Dans Manchester by the sea, Casey Affleck interprète un concierge taiseux et taciturne, forcé de revenir sur les terres de sa jeunesse suite au décès de son frère ainé. Le testament de ce dernier le nomme tuteur légal de son neveu adolescent. Malgré son attachement au jeune homme, l’exilé, victime d’un drame familial plus ancien, ne rêve que de s’enfuir à nouveau.
Un drame (trop) affirmé
À défaut d’être un cinéaste confirmé, l’auteur du film, Kenneth Lonergan, est un scénariste reconnu et émérite. Il est également dramaturge, passionné des atermoiements silencieux de ses personnages et de la réalité du deuil qu’il met en scène. Le réalisateur s’attache à combler les ellipses, à remplir les temps morts que d’autres négligeraient. La grande prouesse du métrage, c’est ainsi sa gestion du temps ou plutôt la manière dont il le gomme. Le film dure 2h20. Il pourrait aussi bien durer 1h20 ou 4h40. Evidemment, admettre une forme d’affection pour les protagonistes, c’est admettre le rythme indolent du film, pour se laisser absorber et vivre cette douleur associée aux premières (longues) heures du deuil. L’écriture, soignée, et le casting irréprochable facilitent l’empathie pour des personnages quelque part difficiles à aimer.

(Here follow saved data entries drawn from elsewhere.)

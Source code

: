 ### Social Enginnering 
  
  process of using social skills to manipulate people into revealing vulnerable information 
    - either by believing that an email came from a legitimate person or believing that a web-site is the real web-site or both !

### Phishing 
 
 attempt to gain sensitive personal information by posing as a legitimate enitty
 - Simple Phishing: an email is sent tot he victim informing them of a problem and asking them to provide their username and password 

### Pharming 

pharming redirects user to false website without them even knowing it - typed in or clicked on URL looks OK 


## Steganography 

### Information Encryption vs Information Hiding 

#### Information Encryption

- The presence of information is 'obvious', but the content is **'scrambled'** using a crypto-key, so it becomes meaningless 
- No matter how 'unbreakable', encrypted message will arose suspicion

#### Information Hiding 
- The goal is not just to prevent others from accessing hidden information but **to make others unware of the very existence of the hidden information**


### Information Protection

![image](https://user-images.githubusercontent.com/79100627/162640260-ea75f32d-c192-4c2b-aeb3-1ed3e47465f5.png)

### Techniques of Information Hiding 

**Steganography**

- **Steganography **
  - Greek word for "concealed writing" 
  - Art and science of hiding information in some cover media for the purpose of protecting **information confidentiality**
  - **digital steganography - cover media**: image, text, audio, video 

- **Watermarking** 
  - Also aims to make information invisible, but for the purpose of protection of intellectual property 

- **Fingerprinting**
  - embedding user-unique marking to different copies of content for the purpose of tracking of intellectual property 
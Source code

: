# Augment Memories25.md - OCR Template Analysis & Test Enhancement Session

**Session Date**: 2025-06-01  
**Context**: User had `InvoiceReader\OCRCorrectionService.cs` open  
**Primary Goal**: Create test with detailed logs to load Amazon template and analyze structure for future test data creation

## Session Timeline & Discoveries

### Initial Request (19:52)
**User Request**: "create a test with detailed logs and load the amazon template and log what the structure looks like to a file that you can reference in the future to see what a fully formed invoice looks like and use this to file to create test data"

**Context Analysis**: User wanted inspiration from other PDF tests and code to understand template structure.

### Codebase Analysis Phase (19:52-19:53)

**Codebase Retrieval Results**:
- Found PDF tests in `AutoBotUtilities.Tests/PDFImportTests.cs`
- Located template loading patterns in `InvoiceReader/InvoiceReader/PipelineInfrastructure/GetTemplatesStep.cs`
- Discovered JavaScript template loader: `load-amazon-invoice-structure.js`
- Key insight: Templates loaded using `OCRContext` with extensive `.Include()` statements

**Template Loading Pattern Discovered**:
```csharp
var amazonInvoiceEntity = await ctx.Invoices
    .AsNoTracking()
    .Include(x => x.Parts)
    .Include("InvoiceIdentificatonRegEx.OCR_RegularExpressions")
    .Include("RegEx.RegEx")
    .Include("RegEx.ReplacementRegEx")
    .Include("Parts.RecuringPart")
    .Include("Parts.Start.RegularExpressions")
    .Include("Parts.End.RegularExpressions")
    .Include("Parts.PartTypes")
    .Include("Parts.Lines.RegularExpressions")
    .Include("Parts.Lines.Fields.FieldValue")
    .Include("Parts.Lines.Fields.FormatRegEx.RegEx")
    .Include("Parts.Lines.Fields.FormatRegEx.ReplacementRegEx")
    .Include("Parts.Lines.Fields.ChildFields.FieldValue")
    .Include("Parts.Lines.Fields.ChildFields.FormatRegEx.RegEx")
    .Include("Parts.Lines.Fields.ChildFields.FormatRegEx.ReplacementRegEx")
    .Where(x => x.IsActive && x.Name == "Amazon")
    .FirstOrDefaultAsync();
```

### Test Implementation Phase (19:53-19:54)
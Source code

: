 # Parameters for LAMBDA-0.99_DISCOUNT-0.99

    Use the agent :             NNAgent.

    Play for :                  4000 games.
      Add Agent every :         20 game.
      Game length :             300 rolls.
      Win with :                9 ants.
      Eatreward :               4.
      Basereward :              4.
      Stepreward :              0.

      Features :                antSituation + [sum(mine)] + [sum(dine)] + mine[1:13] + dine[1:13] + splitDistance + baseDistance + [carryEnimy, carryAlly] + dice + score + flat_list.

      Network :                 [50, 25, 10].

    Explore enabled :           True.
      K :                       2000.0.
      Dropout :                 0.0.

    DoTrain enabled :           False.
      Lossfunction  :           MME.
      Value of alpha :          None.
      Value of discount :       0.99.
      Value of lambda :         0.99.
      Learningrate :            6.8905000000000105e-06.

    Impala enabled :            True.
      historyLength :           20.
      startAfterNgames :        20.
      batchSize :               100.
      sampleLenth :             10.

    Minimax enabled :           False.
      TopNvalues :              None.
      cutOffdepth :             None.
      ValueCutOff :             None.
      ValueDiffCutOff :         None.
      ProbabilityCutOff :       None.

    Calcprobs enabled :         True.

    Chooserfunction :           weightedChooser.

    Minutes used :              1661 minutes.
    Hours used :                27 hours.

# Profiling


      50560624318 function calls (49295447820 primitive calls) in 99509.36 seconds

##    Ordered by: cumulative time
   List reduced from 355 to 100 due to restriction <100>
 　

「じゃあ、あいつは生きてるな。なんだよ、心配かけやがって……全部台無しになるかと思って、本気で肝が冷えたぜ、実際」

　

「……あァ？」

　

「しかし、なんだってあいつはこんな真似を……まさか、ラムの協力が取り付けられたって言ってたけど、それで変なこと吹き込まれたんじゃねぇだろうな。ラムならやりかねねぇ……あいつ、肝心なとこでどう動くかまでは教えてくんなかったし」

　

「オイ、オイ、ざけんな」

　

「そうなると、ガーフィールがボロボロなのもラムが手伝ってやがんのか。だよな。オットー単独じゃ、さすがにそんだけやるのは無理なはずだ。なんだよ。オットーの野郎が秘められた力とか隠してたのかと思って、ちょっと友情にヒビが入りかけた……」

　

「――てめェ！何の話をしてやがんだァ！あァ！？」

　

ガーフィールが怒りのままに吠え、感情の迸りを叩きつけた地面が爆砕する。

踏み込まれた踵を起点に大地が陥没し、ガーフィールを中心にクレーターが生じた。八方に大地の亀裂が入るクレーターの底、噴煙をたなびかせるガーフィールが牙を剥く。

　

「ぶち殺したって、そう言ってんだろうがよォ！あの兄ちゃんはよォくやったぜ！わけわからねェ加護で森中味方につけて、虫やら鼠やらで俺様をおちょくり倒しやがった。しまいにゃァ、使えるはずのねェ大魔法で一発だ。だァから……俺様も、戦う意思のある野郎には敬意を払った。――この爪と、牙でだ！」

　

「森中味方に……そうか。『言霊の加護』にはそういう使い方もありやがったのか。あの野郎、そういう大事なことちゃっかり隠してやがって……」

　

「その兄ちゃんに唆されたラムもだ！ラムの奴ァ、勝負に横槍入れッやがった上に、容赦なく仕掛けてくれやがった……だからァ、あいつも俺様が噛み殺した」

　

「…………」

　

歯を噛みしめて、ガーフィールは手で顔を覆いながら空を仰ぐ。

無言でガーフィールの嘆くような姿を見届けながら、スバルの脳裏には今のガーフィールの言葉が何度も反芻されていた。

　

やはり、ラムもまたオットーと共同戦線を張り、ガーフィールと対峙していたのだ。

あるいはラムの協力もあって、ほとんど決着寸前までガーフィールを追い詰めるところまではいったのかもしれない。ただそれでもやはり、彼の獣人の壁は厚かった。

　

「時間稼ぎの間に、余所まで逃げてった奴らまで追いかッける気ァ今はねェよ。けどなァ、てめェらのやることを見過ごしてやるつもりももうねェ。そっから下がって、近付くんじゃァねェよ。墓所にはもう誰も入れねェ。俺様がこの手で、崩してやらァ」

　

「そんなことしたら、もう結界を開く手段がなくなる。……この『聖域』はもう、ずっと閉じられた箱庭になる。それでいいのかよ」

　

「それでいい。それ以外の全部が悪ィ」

Pour ce rythme lent, ses working class heroes, son front de mer venteux de la côté est, Manchester by the sea évoque les chansons et l’univers de Bruce Springsteen. Mais les mélodies et les récits du Boss ont le mérite de ne pas surjouer, de ne pas forcer l’émotion. À l’inverse, Lonergan ne mesure pas encore la distance qui sépare l’écrit de l’écran.
Au coeur du film, il y a une grande et très tragique séquence, qu’il vient habiller de l’Adagio d’Albinoni. La démarche est signifiante, maladroite, à peine digne d’un étudiant en cinéma. Le réalisateur sacrifie ainsi le naturalisme de son oeuvre à l’autel du mélodrame. Il tente de transformer une chronique ouvrière en tank émotionnel, et pêche par facilité, abîmant quelque peu un long-métrage prometteur.
La confirmation d’un très grand comédien
Mais au-delà de ces excès, Manchester by the sea demeure un bel écrin pour un acteur sous-estimé. Casey Affleck, frère de l’autre, navigue dans les eaux du grand cinéma indépendant depuis près d’une décennie.
Dans l’Assassinat de Jesse James par le lâche Robert Ford, il était saisissant de veulerie. Dans Gone, baby, gone, il incarnait parfaitement le privé de South Boston si cher à Dennis Lehane. Dans le film de Lonergan, il est un homme blessé, sans effusions, sans cris, sans larmes.
Son minimalisme, pour le coup totalement salutaire, pourrait lui valoir une statuette en mars prochain.